Es difícil saber qué efecto causaría en la gente. Un hombre todavía joven, con la ajenidad imborrable en el rostro, estirándose con su cámara, rápido y al mismo tiempo cauteloso, como si quisiera cazar a un colibrí o derribar a un tanque con técnicas de meditación japonesa. Una figura de las que en España siempre se han calificado como poéticas, especialmente en la época en la que se había acabado con todos los poetas y sólo quedaban parches rudos, menos atentos a los desvelos de la inspiración que a la jerga militar y a la celebración histérica. Herbert List no quería llamar la atención. Sin embargo, su presencia jamás pasaba inadvertida, y no tanto porque se paseara siempre con su instrumento de trabajo como por los sitios que frecuentaba; playas, tablaos, calles pobremente iluminadas, lugares, todos ellos, en los que la sombra de un alemán, y más sin uniforme, significaba más un recuerdo comercial y portuario, cuando no consular, que un potencial estorbo o compañero de juerga.

En Málaga, frente a la tapia de San Rafael, aún se fusilaba a personas; los ánimos no estaban para salir del aislamiento. Y menos bajo la mirada de un artista que había escapado del nazismo y documentado sus miserias. Lo bueno es que en esto, como en tantas otras cosas, la dictadura no tenía mucha conciencia. Y lo mismo le daba que fuera List que Man Ray, con tal de que no le diera por alborotar o por hacer preguntas incómodas. List, que se sepa, no lo hizo y se limitó a conocer a la población y a dejar constancia de una Costa del Sol que entonces apenas despegaba del pozo de ignorancia y orfandad que había sido ensanchado por la guerra. Era 1950 y el fotógrafo alemán ya se había ganado la fama de artista visionario y diferente, cercano a la pintura metafísica de De Chirico, al que admiraba, pero también a otro tipo de juegos e intereses que iban desde la intuición psicológica a una visión de la realidad social poderosamente condicionada por el individuo, por su desamparo y su identidad frente al espejo. En sus negativos de Málaga, List, que ya entonces había recorrido medio mundo, aparecen celebridades como Carmen Sevilla o Martine Carol, aunque sin que eso signifique dar la espalda a sus otros grandes modelos, jóvenes anónimos, en este caso con unos gestos asustados y tan marcados por el hambre y por la falta de porvenir que convierten automáticamente en superflua cualquier tipo de anotación sobre la época.

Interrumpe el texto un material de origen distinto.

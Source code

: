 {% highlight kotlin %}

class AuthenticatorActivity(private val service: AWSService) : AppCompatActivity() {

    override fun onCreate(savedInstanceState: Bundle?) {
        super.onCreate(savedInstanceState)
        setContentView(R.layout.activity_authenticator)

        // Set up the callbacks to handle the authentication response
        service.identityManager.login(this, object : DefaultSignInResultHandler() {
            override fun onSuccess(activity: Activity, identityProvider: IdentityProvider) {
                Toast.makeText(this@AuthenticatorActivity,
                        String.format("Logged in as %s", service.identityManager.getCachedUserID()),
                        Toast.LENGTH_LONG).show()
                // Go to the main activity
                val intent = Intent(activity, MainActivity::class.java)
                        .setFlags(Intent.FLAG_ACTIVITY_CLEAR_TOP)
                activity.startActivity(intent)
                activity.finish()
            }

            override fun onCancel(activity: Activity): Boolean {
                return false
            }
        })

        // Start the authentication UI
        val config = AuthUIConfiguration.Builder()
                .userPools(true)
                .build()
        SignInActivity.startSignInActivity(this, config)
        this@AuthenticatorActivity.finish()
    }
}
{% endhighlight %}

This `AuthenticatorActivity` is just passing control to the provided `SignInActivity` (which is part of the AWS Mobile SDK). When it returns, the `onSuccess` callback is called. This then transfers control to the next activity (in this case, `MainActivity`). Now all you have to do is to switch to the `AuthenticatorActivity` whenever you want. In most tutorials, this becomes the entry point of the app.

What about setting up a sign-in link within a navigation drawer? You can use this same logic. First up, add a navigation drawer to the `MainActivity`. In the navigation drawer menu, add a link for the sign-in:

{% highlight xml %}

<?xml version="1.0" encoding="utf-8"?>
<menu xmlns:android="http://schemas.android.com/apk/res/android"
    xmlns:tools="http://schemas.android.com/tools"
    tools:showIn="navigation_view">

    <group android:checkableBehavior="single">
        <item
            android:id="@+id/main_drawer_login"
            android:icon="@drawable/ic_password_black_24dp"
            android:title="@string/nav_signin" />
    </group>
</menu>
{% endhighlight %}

El artista alemán había venido para cubrir el rodaje de El amor y el deseo, pero sus ambiciones, una vez en tierra, fueron mucho más allá de la playa de La Carihuela. De esos meses, es una de sus más celebradas creaciones, el desnudo de un hombre en la playa, fileteado por las sombras de las cañas y de la luz, que está considerado como un antes y un después en el acercamiento a la figura masculina. Aunque menos reconocido que muchos de sus coetáneos, List, al que Stephen Spender alabó por su jovialidad y libertad de espíritu, ya era una referencia en toda Europa. Entre otras cosas, por haber retratado, y de manera más que singular, a muchos de los grandes intelectuales de su tiempo: de Picasso y Ortega y Gasset a Robert Graves, Braque, Cocteau o Robert Flaherty.

La amistad con Picasso fue precisamente uno de los puntos cardinales que orientó su deambular por Málaga. De las escasas fotografías desprovistas de presencias humanas, destaca una toma de la casa natal del pintor que las décadas se han ocupado de acotar con todo su valor simbólico; más allá de sus virtudes formales, la imagen está fechada en 1950, un tiempo en que el celebrado padre del Cubismo era rabiosamente ignorado por las autoridades y por la tierra en la que pasó sus primeros años, que, en el mejor de los casos, y siguiendo la doctrina oficial, sólo veía en él a un comunista enloquecido. Si todo este clima de hostilidad influyó en Herbert List, es algo de lo que nunca dio pruebas su cámara, que, lejos de conformarse con los ambientes naturales del pintor, buscó otras referencias más vivas: conocidas son las fotos que hizo de los sobrinos de Picasso en plena jarana flamenca, con cante y baile y una botella de brandy, quién sabe si descorchada en honor del artista.

Muy diferente a la alegría de los Picasso es la dignidad de otros de sus familiares, retratados en su humildad con la cara limpia y atributos casi atemporales de mesa camilla. La película española de Herbert List, como toda su obra, es un compendio de virtudes. Un dibujo de la Costa del Sol en gestación de principios de los cincuenta, cuando los primeros rayos, todavía remotos, del turismo coincidían con el exotismo cruel de la hambruna de corte de bandolero y de verbena. Allí estaba la cámara de List para romper el tópico y pensar también en Málaga con fuerza: el escenario que sería de Landa y de las suecas visto por un genio de la fotografía, un perseguidor infatigable, en el tiempo en el que todo era bruma.